Le secteur 13 de psychiatrie du Finistère comprend une unité d'hospitalisation complète (51 lits), un hôpital de jour, un centre médico-psychologique (CMP) et un centre d'accueil thérapeutique à temps partiel (CATTP) à Landerneau, un CMP et un CATTP à Crozon et Pont-de-Buis, auxquels il faut ajouter des appartements thérapeutiques.

Exigeante pour le personnel, la démarche l'est aussi pour l'organisation. Après la lame de fond des 35 heures, les départs à la retraite ont contribué à tendre les plannings. Avec près de 12 % de main-d'oeuvre renouvelée en 2008 et dix postes d'infirmiers vacants à l'automne, la fin d'année a été difficile. Mais les renforts obtenus ont ramené un peu de sérénité, et un groupe s'est attelé à penser une nouvelle organisation. "Elle est certes moins souple qu'avant, avec des équipes référentes mieux identifiées et un roulement plus stable pour celles de l'hospitalisation complète.
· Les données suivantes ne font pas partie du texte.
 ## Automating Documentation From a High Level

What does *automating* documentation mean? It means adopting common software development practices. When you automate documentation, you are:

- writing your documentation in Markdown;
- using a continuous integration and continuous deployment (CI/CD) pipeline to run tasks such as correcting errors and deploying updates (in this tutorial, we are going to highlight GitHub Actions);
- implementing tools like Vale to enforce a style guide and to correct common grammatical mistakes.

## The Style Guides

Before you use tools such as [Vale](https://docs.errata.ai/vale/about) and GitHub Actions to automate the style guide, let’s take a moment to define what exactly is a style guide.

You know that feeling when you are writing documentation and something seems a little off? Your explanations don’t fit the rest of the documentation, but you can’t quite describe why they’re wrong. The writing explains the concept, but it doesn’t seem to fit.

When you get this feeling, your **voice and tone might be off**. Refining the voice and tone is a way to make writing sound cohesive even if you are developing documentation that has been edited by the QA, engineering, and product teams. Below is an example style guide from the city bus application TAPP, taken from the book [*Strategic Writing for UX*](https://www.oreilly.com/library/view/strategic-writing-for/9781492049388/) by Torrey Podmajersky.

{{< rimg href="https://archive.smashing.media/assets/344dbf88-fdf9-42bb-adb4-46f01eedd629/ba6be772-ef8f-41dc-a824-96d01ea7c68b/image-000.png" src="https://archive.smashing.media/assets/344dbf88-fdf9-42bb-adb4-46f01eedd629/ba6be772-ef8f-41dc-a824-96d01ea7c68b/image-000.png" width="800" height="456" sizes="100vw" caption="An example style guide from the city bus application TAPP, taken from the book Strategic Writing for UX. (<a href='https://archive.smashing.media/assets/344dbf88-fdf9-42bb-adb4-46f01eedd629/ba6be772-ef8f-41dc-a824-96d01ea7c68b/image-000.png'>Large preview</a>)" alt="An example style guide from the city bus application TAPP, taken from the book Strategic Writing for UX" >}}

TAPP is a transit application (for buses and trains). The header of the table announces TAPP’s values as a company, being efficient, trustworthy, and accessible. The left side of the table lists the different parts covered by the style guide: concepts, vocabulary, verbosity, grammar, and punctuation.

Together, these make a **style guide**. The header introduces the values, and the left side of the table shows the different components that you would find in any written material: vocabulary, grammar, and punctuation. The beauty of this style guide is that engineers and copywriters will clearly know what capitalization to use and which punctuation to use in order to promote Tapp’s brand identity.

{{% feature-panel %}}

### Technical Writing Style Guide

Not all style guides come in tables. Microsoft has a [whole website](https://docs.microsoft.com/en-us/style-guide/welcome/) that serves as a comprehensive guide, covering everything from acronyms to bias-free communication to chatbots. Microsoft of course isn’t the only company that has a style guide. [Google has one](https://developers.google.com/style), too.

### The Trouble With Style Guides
Mais elle respecte la circulation entre les sites et les activités, favorable à la continuité avec les patients, et présente davantage d'équité", analyse Sylvie Kerriou, cadre de santé.

 

Satisfaction

"Il faut rappeler que ça ne va pas de soi de travailler en psychiatrie, note Grégory Mengant, infirmier. Les formations, journées d'études, recherches avec notamment l'association culturelle, sorte de club des soignants, nous aident." De fait, les salariés du secteur tiennent bon : l'absentéisme - 7,4 % en 2008, 6,9 % en 2007 - y est inférieur à celui de l'ensemble des services hospitaliers de la localité. "D'une façon générale, ils se plaignent peu et sont plutôt épanouis dans leur travail. Il n'y a pas cette frustration dans la relation humaine que l'on perçoit dans les maisons de retraite, par exemple", observe Anne Le Menn, médecin du travail. "Rien à voir non plus avec les services psychiatriques de type carcéral, déclare Lise Gaignard, psychanalyste et psychologue du travail. Ici, on n'a pas honte le soir de ce qu'on a fait, le travail est satisfaisant au plan éthique." Quant à "l'efficacité" de la structure, "le secteur étant réellement appliqué, les situations de crise sont anticipées : le taux d'hospitalisations sous contrainte est de loin le plus faible du département", signale Gérard Ollivier, directeur du centre hospitalier. Et son budget rapporté à la population se situe "dans le bas de la fourchette régionale", se félicite Jean-Michel de Chaisemartin, l'actuel médecin-chef du secteur.